_Exercise goal_
Show all lines from the data that include the word "critici".

[Dataset entries]
--*--
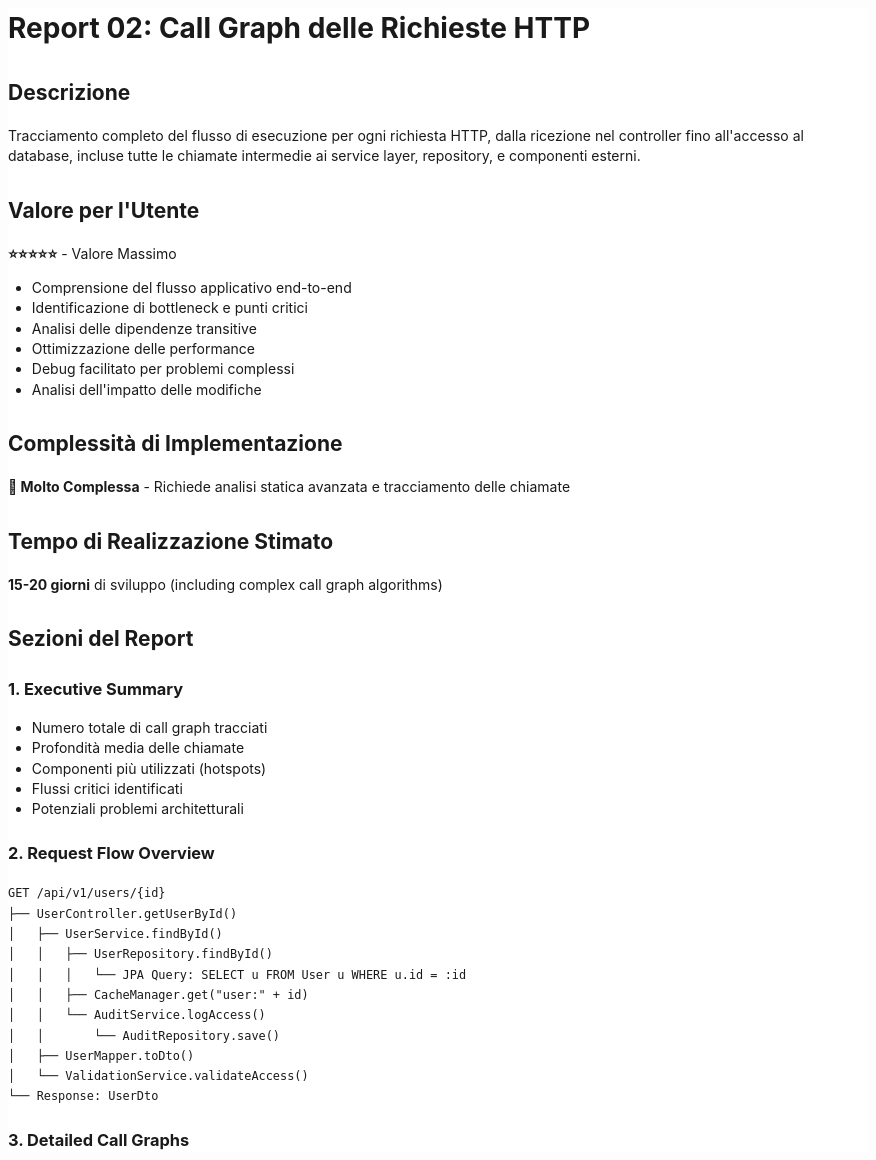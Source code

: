 # Report 02: Call Graph delle Richieste HTTP

## Descrizione
Tracciamento completo del flusso di esecuzione per ogni richiesta HTTP, dalla ricezione nel controller fino all'accesso al database, incluse tutte le chiamate intermedie ai service layer, repository, e componenti esterni.

## Valore per l'Utente
**⭐⭐⭐⭐⭐** - Valore Massimo
- Comprensione del flusso applicativo end-to-end
- Identificazione di bottleneck e punti critici
- Analisi delle dipendenze transitive
- Ottimizzazione delle performance
- Debug facilitato per problemi complessi
- Analisi dell'impatto delle modifiche

## Complessità di Implementazione
**🔴 Molto Complessa** - Richiede analisi statica avanzata e tracciamento delle chiamate

## Tempo di Realizzazione Stimato
**15-20 giorni** di sviluppo (including complex call graph algorithms)

## Sezioni del Report

### 1. Executive Summary
- Numero totale di call graph tracciati
- Profondità media delle chiamate
- Componenti più utilizzati (hotspots)
- Flussi critici identificati
- Potenziali problemi architetturali

### 2. Request Flow Overview
```
GET /api/v1/users/{id}
├── UserController.getUserById()
│   ├── UserService.findById()
│   │   ├── UserRepository.findById()
│   │   │   └── JPA Query: SELECT u FROM User u WHERE u.id = :id
│   │   ├── CacheManager.get("user:" + id)
│   │   └── AuditService.logAccess()
│   │       └── AuditRepository.save()
│   ├── UserMapper.toDto()
│   └── ValidationService.validateAccess()
└── Response: UserDto
```

### 3. Detailed Call Graphs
--*--
_Answer to this problem_
- Identificazione di bottleneck e punti critici
- Flussi critici identificati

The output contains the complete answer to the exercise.